## What this task involves
Sort through the material below and copy each line with "args".

## Task data
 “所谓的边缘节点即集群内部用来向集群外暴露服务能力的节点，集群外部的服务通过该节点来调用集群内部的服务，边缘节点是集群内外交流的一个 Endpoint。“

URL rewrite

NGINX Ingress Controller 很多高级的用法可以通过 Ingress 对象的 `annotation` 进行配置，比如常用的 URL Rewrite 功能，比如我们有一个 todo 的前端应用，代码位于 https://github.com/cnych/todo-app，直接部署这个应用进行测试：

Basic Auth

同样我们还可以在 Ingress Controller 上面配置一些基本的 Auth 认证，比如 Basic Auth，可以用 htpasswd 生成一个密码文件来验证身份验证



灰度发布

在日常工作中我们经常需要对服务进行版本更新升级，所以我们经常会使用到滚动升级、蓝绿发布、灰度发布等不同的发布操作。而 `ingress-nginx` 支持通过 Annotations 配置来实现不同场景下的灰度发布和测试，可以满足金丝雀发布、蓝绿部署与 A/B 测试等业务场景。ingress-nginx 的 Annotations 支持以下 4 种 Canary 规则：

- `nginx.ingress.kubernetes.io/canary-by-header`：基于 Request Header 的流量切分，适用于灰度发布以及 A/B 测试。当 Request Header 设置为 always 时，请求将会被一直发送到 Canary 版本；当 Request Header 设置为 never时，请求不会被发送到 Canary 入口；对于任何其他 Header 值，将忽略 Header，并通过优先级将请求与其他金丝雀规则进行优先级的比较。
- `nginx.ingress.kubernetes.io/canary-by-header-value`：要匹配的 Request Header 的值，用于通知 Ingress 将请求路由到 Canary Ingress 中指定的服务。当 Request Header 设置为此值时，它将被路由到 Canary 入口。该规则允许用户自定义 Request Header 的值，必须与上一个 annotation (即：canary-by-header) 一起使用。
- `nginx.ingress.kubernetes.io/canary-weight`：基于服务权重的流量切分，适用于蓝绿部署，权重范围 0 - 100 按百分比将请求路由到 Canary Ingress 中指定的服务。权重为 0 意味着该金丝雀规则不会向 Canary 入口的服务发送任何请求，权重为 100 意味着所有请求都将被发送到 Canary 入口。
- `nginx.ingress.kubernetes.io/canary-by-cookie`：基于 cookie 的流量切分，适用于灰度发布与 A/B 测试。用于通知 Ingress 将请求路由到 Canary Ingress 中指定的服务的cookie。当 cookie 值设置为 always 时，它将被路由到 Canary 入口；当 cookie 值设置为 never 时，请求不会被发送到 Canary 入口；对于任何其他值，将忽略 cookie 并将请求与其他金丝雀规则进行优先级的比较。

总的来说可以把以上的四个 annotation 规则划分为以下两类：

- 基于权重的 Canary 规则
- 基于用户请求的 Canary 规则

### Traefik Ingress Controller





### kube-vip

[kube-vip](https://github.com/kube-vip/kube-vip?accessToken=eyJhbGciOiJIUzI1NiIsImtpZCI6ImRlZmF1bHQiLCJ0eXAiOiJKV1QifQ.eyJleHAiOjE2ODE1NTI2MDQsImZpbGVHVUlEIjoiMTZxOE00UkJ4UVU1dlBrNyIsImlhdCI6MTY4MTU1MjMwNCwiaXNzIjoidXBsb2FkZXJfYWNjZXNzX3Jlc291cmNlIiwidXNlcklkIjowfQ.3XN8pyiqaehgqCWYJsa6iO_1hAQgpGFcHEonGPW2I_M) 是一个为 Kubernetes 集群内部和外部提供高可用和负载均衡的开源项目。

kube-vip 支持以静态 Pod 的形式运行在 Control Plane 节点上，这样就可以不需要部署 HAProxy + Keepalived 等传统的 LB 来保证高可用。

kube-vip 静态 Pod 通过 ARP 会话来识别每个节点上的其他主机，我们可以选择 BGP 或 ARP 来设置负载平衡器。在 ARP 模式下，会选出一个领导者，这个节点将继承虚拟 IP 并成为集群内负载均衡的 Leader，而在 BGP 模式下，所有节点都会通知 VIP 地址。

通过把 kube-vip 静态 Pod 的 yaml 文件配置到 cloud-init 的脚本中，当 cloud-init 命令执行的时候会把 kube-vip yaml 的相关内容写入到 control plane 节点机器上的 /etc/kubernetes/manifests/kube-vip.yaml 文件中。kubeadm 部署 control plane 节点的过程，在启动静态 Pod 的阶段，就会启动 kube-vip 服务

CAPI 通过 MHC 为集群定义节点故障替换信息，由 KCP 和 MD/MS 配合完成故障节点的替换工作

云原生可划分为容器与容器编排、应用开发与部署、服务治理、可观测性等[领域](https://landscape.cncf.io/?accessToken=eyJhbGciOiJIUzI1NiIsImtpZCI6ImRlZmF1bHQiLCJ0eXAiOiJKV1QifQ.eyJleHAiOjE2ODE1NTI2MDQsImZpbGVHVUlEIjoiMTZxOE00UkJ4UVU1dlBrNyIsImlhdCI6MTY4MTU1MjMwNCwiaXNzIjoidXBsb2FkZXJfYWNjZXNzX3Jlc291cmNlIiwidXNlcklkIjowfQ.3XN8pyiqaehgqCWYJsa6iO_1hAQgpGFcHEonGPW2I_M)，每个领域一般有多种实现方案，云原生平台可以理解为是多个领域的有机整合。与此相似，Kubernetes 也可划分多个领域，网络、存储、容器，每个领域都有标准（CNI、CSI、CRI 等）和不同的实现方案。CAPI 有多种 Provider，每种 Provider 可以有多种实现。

...

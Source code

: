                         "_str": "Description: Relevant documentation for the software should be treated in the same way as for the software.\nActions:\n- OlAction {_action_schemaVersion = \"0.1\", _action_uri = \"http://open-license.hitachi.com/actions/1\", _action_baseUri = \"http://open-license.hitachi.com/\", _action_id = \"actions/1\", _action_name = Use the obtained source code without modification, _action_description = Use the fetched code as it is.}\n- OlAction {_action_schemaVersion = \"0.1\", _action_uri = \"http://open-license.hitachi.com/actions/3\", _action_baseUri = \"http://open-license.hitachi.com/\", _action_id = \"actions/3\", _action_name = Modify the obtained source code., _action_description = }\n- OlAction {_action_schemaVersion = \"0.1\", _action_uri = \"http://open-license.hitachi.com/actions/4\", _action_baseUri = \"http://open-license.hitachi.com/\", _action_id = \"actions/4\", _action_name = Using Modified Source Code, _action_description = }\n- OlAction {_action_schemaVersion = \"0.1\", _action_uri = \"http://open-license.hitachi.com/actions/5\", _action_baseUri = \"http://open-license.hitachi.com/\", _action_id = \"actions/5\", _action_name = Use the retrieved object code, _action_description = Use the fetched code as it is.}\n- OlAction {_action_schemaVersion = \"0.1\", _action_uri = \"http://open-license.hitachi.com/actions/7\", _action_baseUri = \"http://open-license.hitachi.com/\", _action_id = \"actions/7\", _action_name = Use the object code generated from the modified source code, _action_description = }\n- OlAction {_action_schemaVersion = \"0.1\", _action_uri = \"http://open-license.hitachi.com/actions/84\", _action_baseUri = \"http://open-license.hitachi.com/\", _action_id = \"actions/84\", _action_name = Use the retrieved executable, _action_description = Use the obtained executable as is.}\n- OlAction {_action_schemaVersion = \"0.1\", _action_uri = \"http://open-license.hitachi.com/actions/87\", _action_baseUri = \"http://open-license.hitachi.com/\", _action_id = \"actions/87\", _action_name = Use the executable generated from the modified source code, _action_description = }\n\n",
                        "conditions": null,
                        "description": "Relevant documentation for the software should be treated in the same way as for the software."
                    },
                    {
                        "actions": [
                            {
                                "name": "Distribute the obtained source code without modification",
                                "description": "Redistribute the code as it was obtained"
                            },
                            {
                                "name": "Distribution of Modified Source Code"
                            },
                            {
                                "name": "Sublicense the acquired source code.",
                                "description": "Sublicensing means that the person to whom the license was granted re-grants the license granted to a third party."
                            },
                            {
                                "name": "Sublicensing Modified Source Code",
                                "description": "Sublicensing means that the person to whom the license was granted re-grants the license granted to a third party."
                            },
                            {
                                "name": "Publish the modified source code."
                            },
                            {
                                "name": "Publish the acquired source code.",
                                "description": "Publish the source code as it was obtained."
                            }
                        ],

--

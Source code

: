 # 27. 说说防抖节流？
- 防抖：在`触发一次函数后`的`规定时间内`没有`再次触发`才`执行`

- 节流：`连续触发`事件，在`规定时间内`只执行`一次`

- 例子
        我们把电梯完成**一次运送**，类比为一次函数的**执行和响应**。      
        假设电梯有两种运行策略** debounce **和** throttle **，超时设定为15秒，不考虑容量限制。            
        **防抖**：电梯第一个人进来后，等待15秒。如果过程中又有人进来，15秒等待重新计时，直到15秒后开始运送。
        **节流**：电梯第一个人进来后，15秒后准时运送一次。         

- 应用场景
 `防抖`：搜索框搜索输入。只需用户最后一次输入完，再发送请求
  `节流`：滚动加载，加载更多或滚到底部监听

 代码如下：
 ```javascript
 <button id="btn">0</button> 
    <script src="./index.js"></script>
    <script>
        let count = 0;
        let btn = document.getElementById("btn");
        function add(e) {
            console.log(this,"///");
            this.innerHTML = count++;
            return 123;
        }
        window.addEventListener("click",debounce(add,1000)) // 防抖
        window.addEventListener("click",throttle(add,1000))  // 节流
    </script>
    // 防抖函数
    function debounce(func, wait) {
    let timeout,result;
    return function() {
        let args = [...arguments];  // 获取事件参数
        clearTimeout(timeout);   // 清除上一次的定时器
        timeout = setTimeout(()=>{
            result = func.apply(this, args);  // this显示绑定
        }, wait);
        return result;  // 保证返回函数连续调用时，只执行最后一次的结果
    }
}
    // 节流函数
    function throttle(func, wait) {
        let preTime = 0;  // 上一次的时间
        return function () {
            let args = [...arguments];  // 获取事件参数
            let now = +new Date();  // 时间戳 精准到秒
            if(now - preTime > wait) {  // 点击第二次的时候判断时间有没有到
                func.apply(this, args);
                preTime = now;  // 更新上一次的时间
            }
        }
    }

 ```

## Written solution
        let args = [...arguments];  // 获取事件参数
            result = func.apply(this, args);  // this显示绑定
            let args = [...arguments];  // 获取事件参数
                func.apply(this, args);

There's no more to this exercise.